Conceptual Design of Blanking Tool for Washer Special

Conceptual Design of Blanking Tool for Washer Special

Nandish Harti

Dept PG Studies in Tool Engineering Govt Tool Room and Training Center Mysuru, India

Dr D. Ramegouda Principal, Department of PG Studies Govt Tool Room and Training Center

Mysuru, India

Abstract The aim of this paper is to present a conceptual design of blanking tool to manufacture washer special component. The approach is made to study the process to be followed to obtain an accurate blank part to manufacture a washer special component. The approach is applied to the DIN 1624 sheet metal of 1.5mm in thickness. The results are observed for the stress and the deformation on the punch and die in the blanking tool. On the basis of the results the D2 material taken for the design is said to be as the best suitable material for the punch and die.

Keywords Blanking; D2; Washer Special; Tool

1. INTRODUCTION

   Blanking is a process of producing a flat piece part from sheet metal. In this process the entire periphery is cut and the cut piece is called blank. The blanking process is occurred by the force applied by the punch on the sheet metal which causes shearing action of the sheet metal. In the blanking process the cut piece is the work piece. The two dimensional illustration below shows the blanking punch when applied force, the punch is forced into the die. On application of force on the metal sheet, the sheet metal exceeds its fracture zone and the sheet is sheared. The blank or the work piece falls down is collected.
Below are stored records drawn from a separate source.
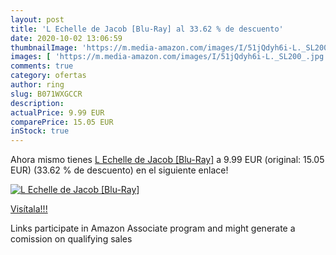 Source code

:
 ```yaml
---
layout: post
title: 'L Echelle de Jacob [Blu-Ray] al 33.62 % de descuento'
date: 2020-10-02 13:06:59
thumbnailImage: 'https://m.media-amazon.com/images/I/51jQdyh6i-L._SL200_.jpg'
images: [ 'https://m.media-amazon.com/images/I/51jQdyh6i-L._SL200_.jpg' ]
comments: true
category: ofertas
author: ring
slug: B071WXGCCR
description:
actualPrice: 9.99 EUR
comparePrice: 15.05 EUR
inStock: true
---
```


Ahora mismo tienes [L Echelle de Jacob [Blu-Ray]](https://www.amazon.fr/dp/B071WXGCCR/?tag=tolees0d-21) a 9.99 EUR (original: 15.05 EUR) (33.62 %  de descuento) en el siguiente enlace!

[![L Echelle de Jacob [Blu-Ray]](https://m.media-amazon.com/images/I/51jQdyh6i-L._SL200_.jpg)](https://www.amazon.fr/dp/B071WXGCCR/?tag=tolees0d-21)

[Visítala!!!](https://www.amazon.fr/dp/B071WXGCCR/?tag=tolees0d-21)

Links participate in Amazon Associate program and might generate a comission on qualifying sales
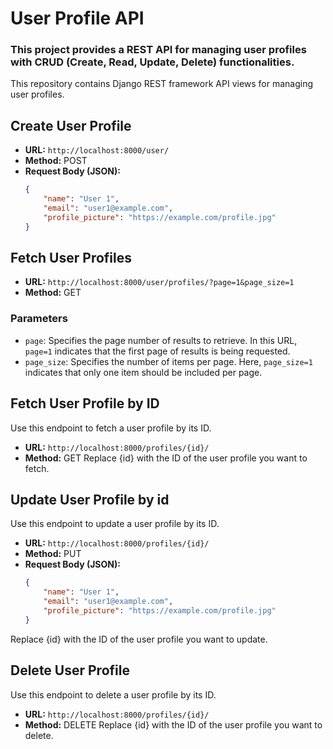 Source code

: # User Profile API

### This project provides a REST API for managing user profiles with CRUD (Create, Read, Update, Delete) functionalities.

This repository contains Django REST framework API views for managing user profiles.


## Create User Profile

- **URL:** `http://localhost:8000/user/`
- **Method:** POST
- **Request Body (JSON):**
  ```json
  {
      "name": "User 1",
      "email": "user1@example.com",
      "profile_picture": "https://example.com/profile.jpg"
  }
  ```

## Fetch User Profiles

- **URL:** `http://localhost:8000/user/profiles/?page=1&page_size=1`
- **Method:** GET

### Parameters
- `page`: Specifies the page number of results to retrieve. In this URL, `page=1` indicates that the first page of results is being requested.
- `page_size`: Specifies the number of items per page. Here, `page_size=1` indicates that only one item should be included per page.

## Fetch User Profile by ID
Use this endpoint to fetch a user profile by its ID.
- **URL:** `http://localhost:8000/profiles/{id}/`
- **Method:** GET
Replace {id} with the ID of the user profile you want to fetch.

## Update User Profile by id
Use this endpoint to update a user profile by its ID.
- **URL:** `http://localhost:8000/profiles/{id}/`
- **Method:** PUT
- **Request Body (JSON):**
  ```json
  {
      "name": "User 1",
      "email": "user1@example.com",
      "profile_picture": "https://example.com/profile.jpg"
  }
  ```
Replace {id} with the ID of the user profile you want to update.

## Delete User Profile
Use this endpoint to delete a user profile by its ID.

- **URL:** `http://localhost:8000/profiles/{id}/`
- **Method:** DELETE
Replace {id} with the ID of the user profile you want to delete.
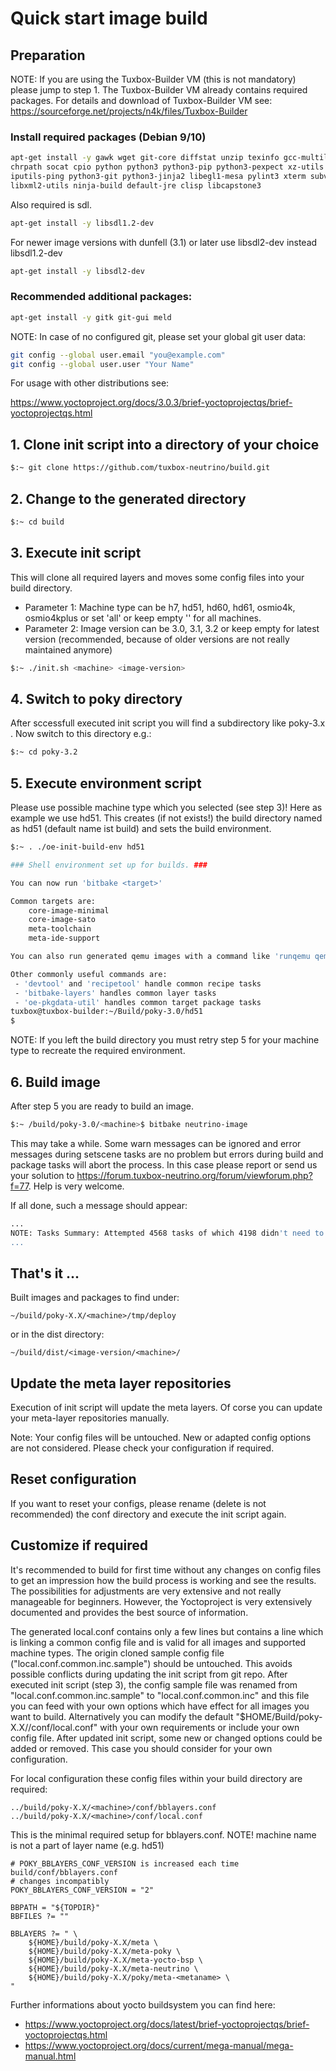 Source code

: # Quick start image build #

## Preparation
NOTE: If you are using the Tuxbox-Builder VM (this is not mandatory) please jump to step 1. The Tuxbox-Builder VM already contains required packages.
For details and download of Tuxbox-Builder VM see: https://sourceforge.net/projects/n4k/files/Tuxbox-Builder

### Install required packages (Debian 9/10)
```bash
apt-get install -y gawk wget git-core diffstat unzip texinfo gcc-multilib build-essential \
chrpath socat cpio python python3 python3-pip python3-pexpect xz-utils debianutils \
iputils-ping python3-git python3-jinja2 libegl1-mesa pylint3 xterm subversion locales-all \
libxml2-utils ninja-build default-jre clisp libcapstone3
```
Also required is sdl.
```bash
apt-get install -y libsdl1.2-dev
```
For newer image versions with dunfell (3.1) or later use libsdl2-dev instead libsdl1.2-dev
```bash
apt-get install -y libsdl2-dev
```

### Recommended additional packages:
```bash
apt-get install -y gitk git-gui meld
```
NOTE: In case of no configured git, please set your global git user data:
```bash
git config --global user.email "you@example.com"
git config --global user.user "Your Name"
```

For usage with other distributions see:

https://www.yoctoproject.org/docs/3.0.3/brief-yoctoprojectqs/brief-yoctoprojectqs.html

## 1. Clone init script into a directory of your choice
```bash
$:~ git clone https://github.com/tuxbox-neutrino/build.git
```

## 2. Change to the generated directory
```bash
$:~ cd build
```

## 3. Execute init script
This will clone all required layers and moves some config files into your build directory.
* Parameter 1: Machine type can be  h7, hd51, hd60, hd61, osmio4k, osmio4kplus or set 'all' or keep empty '' for all machines.
* Parameter 2: Image version can be 3.0, 3.1, 3.2 or keep empty for latest version (recommended, because of older versions are not really maintained anymore)
```bash
$:~ ./init.sh <machine> <image-version>
```

## 4. Switch to poky directory
After sccessfull executed init script you will find a subdirectory like poky-3.x .
Now switch to this directory e.g.:
```bash
$:~ cd poky-3.2
```

## 5. Execute environment script
Please use possible machine type which you selected (see step 3)! Here as example we use hd51.
This creates (if not exists!) the build directory named as hd51 (default name ist build) and sets the build environment.
```bash
$:~ . ./oe-init-build-env hd51

### Shell environment set up for builds. ###

You can now run 'bitbake <target>'

Common targets are:
    core-image-minimal
    core-image-sato
    meta-toolchain
    meta-ide-support

You can also run generated qemu images with a command like 'runqemu qemux86'

Other commonly useful commands are:
 - 'devtool' and 'recipetool' handle common recipe tasks
 - 'bitbake-layers' handles common layer tasks
 - 'oe-pkgdata-util' handles common target package tasks
tuxbox@tuxbox-builder:~/Build/poky-3.0/hd51
$
```
NOTE: If you left the build directory you must retry step 5 for your machine type to recreate the required environment.

## 6. Build image
After step 5 you are ready to build an image.
```bash
$:~ /build/poky-3.0/<machine>$ bitbake neutrino-image
```
This may take a while. Some warn messages can be ignored and error messages during setscene tasks are no problem but errors during build and package tasks will abort the process. In this case please report or send us your solution to https://forum.tuxbox-neutrino.org/forum/viewforum.php?f=77. Help is very welcome.

If all done, such a message should appear:
```bash
...
NOTE: Tasks Summary: Attempted 4568 tasks of which 4198 didn't need to be rerun and all succeeded.
...
```
## That's it ...

Built images and packages to find under:
```
~/build/poky-X.X/<machine>/tmp/deploy
```
or in the dist directory:
```
~/build/dist/<image-version/<machine>/
```

## Update the meta layer repositories
Execution of init script will update the meta layers. Of corse you can update your meta-layer repositories manually.

Note: Your config files will be untouched. New or adapted config options are not considered. Please check your configuration if required.


## Reset configuration
If you want to reset your configs, please rename (delete is not recommended) the conf directory and execute the init script again.


## Customize if required
It's recommended to build for first time without any changes on config files to get an impression how the build process is working and see the results.
The possibilities for adjustments are very extensive and not really manageable for beginners. However, the Yoctoproject is very 
extensively documented and provides the best source of information.

The generated local.conf contains only a few lines but contains a line which is linking a common config file and is valid for all images and supported machine types. The origin cloned sample config file ("local.conf.common.inc.sample") should be untouched. This avoids possible conflicts during updating the init script from git repo. After executed init script (step 3), the config sample file was renamed from "local.conf.common.inc.sample" to "local.conf.common.inc" and this file you can feed with your own options which have effect for all images you want to build.
Alternatively you can modify the default "$HOME/Build/poky-X.X/<machine>/conf/local.conf" with your own requirements or include your own config file. After updated init script, some new or changed options could be added or removed. This case you should consider for your own configuration.

For local configuration these config files within your build directory are required:
```
../build/poky-X.X/<machine>/conf/bblayers.conf
../build/poky-X.X/<machine>/conf/local.conf
```

This is the minimal required setup for bblayers.conf. 
NOTE! machine name is not a part of layer name (e.g. hd51) 

```bitbake
# POKY_BBLAYERS_CONF_VERSION is increased each time build/conf/bblayers.conf
# changes incompatibly
POKY_BBLAYERS_CONF_VERSION = "2"

BBPATH = "${TOPDIR}"
BBFILES ?= ""

BBLAYERS ?= " \
  	${HOME}/build/poky-X.X/meta \
  	${HOME}/build/poky-X.X/meta-poky \
  	${HOME}/build/poky-X.X/meta-yocto-bsp \
	${HOME}/build/poky-X.X/meta-neutrino \
	${HOME}/build/poky-X.X/poky/meta-<metaname> \
"
```  
Further informations about yocto buildsystem you can find here:

* https://www.yoctoproject.org/docs/latest/brief-yoctoprojectqs/brief-yoctoprojectqs.html
* https://www.yoctoproject.org/docs/current/mega-manual/mega-manual.html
   Fig. 1:2D view of blanking process

   Todays competitive world there is a demand for the modern technology and techniques to produce quality products at affordable price to overcome the competitors, sheet metal blanking plays a major role for the manufacture of parts. The design and analysis of the press tools using the modern technology and the technique is needed, the computerized designing and simulations will be helpful to analyze the capabilities of the tool and the analysis helps to reduce the maintenance cost of the tool.

2. DESIGN OF COMPONENT

   The washer special is a component used in an automobile part assembly. The component has to be designed to meet its application. So the manufacturing process of the component has to be taken care for the dimensions of the part. The material used for the manufacture of the part is DIN 1624 (under German standard).

   TABLE: 1

   Mechanical Properties [1]
   Tensile Stress	270 MPa
   Yield Stress	210 MPa

   TABLE: 2

   Chemical Composition [1]
   Carbon	0.08% Max
   Silicon	0.025% Max
   Manganese	0.40% Max
   Sulphur	0.025% Max
   Phosphorus	0.025% Max

   Fig. 2:3D model of component

3. TOOL DESIGN

   Before designing the tool, there are certain design points to be followed. Component study, Thickness of the component, Material, Machine to accommodate the process, Critical dimensions of the component. On the bases of the study made some important design concepts should be followed to obtain the component with the accurate dimensions, usefulness, durability, functional, quality, economy and appropriateness of the production process.

   1. Material Selection

      On the bases of the study made, tool steels are taken as the material for the tooling. These tool steels have high wear resistance with good hardening properties. These characteristics are observed due to high presence of chromium and carbon. After hardening processes these tools steels have low dimensional changes and have medium resistance to hot softening. The material recommended for the designing tool parts is D2 material. D2 material is air hardening high carbon high chromium tool steel having extremely high wear resistance properties. Deep hardening can be done on the D2 material, which is practically free from size changes under high usage of the tool. D2 tool steel high content of chromium gives mild corrosion resisting properties in the hardened condition.

      TABLE: 3

      Chemical Composition of D2
      C	SI	Cr	Mo	V
      1.50%	0.30%	12.00%	0.80%	0.90%

   2. Blank Part

      Fig 3 shows the dimension of the blank part to be obtained, on the bases of the developed length of the component the shape of the blank part should be in the form of a disk.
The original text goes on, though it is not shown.